------ DATA SUPPLIED ------
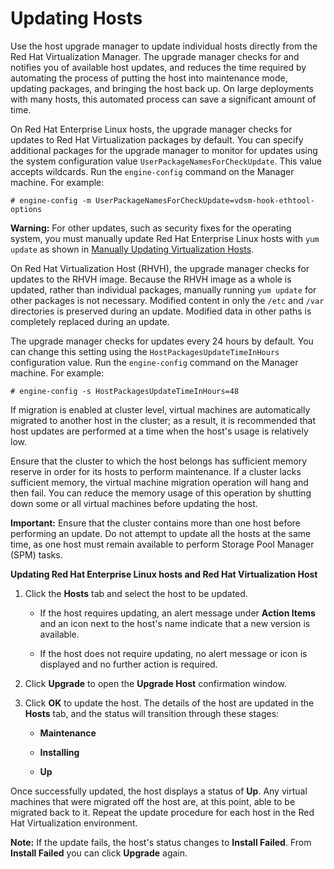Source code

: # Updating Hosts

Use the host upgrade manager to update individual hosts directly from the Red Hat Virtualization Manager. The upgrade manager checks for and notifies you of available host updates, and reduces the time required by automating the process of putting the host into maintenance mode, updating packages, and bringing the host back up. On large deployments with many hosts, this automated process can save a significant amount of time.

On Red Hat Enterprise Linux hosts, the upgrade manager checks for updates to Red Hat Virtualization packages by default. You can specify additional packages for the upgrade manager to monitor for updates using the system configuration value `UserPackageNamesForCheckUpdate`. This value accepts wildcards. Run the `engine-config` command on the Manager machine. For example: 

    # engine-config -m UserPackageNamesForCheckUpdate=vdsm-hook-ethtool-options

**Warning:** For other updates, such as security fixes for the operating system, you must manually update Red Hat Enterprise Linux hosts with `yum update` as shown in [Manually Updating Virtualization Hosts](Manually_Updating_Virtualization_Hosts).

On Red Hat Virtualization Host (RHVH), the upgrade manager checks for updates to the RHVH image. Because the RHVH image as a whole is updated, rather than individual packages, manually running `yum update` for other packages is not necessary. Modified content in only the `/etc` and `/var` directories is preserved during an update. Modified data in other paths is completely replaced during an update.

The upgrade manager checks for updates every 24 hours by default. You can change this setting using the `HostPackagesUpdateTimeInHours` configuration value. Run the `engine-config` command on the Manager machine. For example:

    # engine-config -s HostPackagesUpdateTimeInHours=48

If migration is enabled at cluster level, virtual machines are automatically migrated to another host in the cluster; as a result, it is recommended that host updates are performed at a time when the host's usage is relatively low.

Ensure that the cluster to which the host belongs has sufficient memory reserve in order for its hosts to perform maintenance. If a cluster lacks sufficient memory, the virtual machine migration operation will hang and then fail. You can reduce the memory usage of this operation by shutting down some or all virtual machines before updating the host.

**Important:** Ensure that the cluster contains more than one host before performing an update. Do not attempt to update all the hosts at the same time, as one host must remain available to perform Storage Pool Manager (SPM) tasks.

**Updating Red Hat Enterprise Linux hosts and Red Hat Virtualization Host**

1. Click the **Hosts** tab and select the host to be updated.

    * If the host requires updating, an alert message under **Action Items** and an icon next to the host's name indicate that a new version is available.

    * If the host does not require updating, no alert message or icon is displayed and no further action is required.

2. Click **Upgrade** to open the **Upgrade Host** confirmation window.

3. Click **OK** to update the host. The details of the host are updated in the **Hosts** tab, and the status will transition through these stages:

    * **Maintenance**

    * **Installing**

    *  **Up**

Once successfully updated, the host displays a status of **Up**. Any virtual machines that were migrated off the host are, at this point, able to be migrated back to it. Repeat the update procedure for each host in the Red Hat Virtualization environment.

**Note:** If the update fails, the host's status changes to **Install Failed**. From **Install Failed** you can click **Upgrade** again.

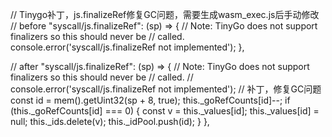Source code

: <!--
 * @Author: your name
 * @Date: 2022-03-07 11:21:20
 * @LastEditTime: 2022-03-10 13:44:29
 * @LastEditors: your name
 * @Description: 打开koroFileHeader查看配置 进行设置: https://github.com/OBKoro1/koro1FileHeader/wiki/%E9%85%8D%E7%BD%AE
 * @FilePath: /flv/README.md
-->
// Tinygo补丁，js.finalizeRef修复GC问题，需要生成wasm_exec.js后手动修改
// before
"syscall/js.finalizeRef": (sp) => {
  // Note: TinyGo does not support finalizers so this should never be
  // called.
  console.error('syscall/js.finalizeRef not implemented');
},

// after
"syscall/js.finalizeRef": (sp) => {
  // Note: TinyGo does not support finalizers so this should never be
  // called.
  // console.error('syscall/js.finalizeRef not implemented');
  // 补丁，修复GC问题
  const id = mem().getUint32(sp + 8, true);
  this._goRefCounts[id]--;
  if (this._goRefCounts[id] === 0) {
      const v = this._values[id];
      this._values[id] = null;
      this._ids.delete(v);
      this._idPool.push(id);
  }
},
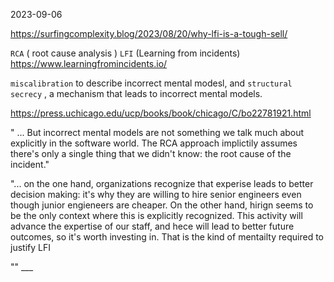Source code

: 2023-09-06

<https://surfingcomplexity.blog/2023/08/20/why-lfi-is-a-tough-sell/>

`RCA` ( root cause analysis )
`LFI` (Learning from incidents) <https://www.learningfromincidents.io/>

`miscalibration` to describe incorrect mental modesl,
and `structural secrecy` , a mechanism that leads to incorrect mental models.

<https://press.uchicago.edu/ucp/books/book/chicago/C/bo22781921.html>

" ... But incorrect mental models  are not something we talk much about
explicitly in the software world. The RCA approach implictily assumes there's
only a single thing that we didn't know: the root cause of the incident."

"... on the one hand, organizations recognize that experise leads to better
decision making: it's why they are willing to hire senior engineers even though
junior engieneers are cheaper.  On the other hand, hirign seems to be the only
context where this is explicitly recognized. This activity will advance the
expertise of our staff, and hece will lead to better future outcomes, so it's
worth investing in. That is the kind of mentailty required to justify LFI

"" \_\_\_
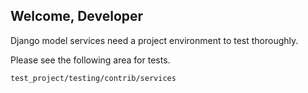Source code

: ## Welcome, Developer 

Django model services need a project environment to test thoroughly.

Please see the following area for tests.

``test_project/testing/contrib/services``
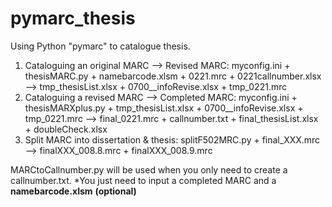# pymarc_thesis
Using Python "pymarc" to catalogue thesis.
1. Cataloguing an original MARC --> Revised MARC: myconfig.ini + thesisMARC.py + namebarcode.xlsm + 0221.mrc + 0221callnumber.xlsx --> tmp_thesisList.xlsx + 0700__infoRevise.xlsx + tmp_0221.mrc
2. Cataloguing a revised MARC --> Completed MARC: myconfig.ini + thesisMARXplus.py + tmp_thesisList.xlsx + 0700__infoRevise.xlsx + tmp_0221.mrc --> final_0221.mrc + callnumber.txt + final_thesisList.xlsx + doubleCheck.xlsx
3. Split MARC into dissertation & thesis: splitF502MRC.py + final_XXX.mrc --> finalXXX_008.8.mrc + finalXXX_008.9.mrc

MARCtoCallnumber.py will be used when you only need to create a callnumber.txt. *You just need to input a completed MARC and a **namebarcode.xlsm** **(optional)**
------
ABOUT THIS EXERCISE:
Every record above must reappear exactly in the answer, minus its pictures.

TASK SOLUTION:
Source code

: # Updating Hosts

Use the host upgrade manager to update individual hosts directly from the Red Hat Virtualization Manager. The upgrade manager checks for and notifies you of available host updates, and reduces the time required by automating the process of putting the host into maintenance mode, updating packages, and bringing the host back up. On large deployments with many hosts, this automated process can save a significant amount of time.

On Red Hat Enterprise Linux hosts, the upgrade manager checks for updates to Red Hat Virtualization packages by default. You can specify additional packages for the upgrade manager to monitor for updates using the system configuration value `UserPackageNamesForCheckUpdate`. This value accepts wildcards. Run the `engine-config` command on the Manager machine. For example: 

    # engine-config -m UserPackageNamesForCheckUpdate=vdsm-hook-ethtool-options

**Warning:** For other updates, such as security fixes for the operating system, you must manually update Red Hat Enterprise Linux hosts with `yum update` as shown in [Manually Updating Virtualization Hosts](Manually_Updating_Virtualization_Hosts).

On Red Hat Virtualization Host (RHVH), the upgrade manager checks for updates to the RHVH image. Because the RHVH image as a whole is updated, rather than individual packages, manually running `yum update` for other packages is not necessary. Modified content in only the `/etc` and `/var` directories is preserved during an update. Modified data in other paths is completely replaced during an update.

The upgrade manager checks for updates every 24 hours by default. You can change this setting using the `HostPackagesUpdateTimeInHours` configuration value. Run the `engine-config` command on the Manager machine. For example:

    # engine-config -s HostPackagesUpdateTimeInHours=48

If migration is enabled at cluster level, virtual machines are automatically migrated to another host in the cluster; as a result, it is recommended that host updates are performed at a time when the host's usage is relatively low.

Ensure that the cluster to which the host belongs has sufficient memory reserve in order for its hosts to perform maintenance. If a cluster lacks sufficient memory, the virtual machine migration operation will hang and then fail. You can reduce the memory usage of this operation by shutting down some or all virtual machines before updating the host.

**Important:** Ensure that the cluster contains more than one host before performing an update. Do not attempt to update all the hosts at the same time, as one host must remain available to perform Storage Pool Manager (SPM) tasks.

**Updating Red Hat Enterprise Linux hosts and Red Hat Virtualization Host**

1. Click the **Hosts** tab and select the host to be updated.

    * If the host requires updating, an alert message under **Action Items** and an icon next to the host's name indicate that a new version is available.

    * If the host does not require updating, no alert message or icon is displayed and no further action is required.

2. Click **Upgrade** to open the **Upgrade Host** confirmation window.

3. Click **OK** to update the host. The details of the host are updated in the **Hosts** tab, and the status will transition through these stages:

    * **Maintenance**

    * **Installing**

    *  **Up**

Once successfully updated, the host displays a status of **Up**. Any virtual machines that were migrated off the host are, at this point, able to be migrated back to it. Repeat the update procedure for each host in the Red Hat Virtualization environment.

**Note:** If the update fails, the host's status changes to **Install Failed**. From **Install Failed** you can click **Upgrade** again.

Source code

: <!--
 * @Author: your name
 * @Date: 2022-03-07 11:21:20
 * @LastEditTime: 2022-03-10 13:44:29
 * @LastEditors: your name
 * @Description: 打开koroFileHeader查看配置 进行设置: https://github.com/OBKoro1/koro1FileHeader/wiki/%E9%85%8D%E7%BD%AE
 * @FilePath: /flv/README.md
-->
// Tinygo补丁，js.finalizeRef修复GC问题，需要生成wasm_exec.js后手动修改
// before
"syscall/js.finalizeRef": (sp) => {
  // Note: TinyGo does not support finalizers so this should never be
  // called.
  console.error('syscall/js.finalizeRef not implemented');
},

// after
"syscall/js.finalizeRef": (sp) => {
  // Note: TinyGo does not support finalizers so this should never be
  // called.
  // console.error('syscall/js.finalizeRef not implemented');
  // 补丁，修复GC问题
  const id = mem().getUint32(sp + 8, true);
  this._goRefCounts[id]--;
  if (this._goRefCounts[id] === 0) {
      const v = this._values[id];
      this._values[id] = null;
      this._ids.delete(v);
      this._idPool.push(id);
  }
},
Source code

: 2023-09-06

<https://surfingcomplexity.blog/2023/08/20/why-lfi-is-a-tough-sell/>

`RCA` ( root cause analysis )
`LFI` (Learning from incidents) <https://www.learningfromincidents.io/>

`miscalibration` to describe incorrect mental modesl,
and `structural secrecy` , a mechanism that leads to incorrect mental models.

<https://press.uchicago.edu/ucp/books/book/chicago/C/bo22781921.html>

" ... But incorrect mental models  are not something we talk much about
explicitly in the software world. The RCA approach implictily assumes there's
only a single thing that we didn't know: the root cause of the incident."

"... on the one hand, organizations recognize that experise leads to better
decision making: it's why they are willing to hire senior engineers even though
junior engieneers are cheaper.  On the other hand, hirign seems to be the only
context where this is explicitly recognized. This activity will advance the
expertise of our staff, and hece will lead to better future outcomes, so it's
worth investing in. That is the kind of mentailty required to justify LFI

"" \_\_\_
Source code

: ## Welcome, Developer 

Django model services need a project environment to test thoroughly.

Please see the following area for tests.

``test_project/testing/contrib/services``
# pymarc_thesis
Using Python "pymarc" to catalogue thesis.
1. Cataloguing an original MARC --> Revised MARC: myconfig.ini + thesisMARC.py + namebarcode.xlsm + 0221.mrc + 0221callnumber.xlsx --> tmp_thesisList.xlsx + 0700__infoRevise.xlsx + tmp_0221.mrc
2. Cataloguing a revised MARC --> Completed MARC: myconfig.ini + thesisMARXplus.py + tmp_thesisList.xlsx + 0700__infoRevise.xlsx + tmp_0221.mrc --> final_0221.mrc + callnumber.txt + final_thesisList.xlsx + doubleCheck.xlsx
3. Split MARC into dissertation & thesis: splitF502MRC.py + final_XXX.mrc --> finalXXX_008.8.mrc + finalXXX_008.9.mrc

MARCtoCallnumber.py will be used when you only need to create a callnumber.txt. *You just need to input a completed MARC and a **namebarcode.xlsm** **(optional)**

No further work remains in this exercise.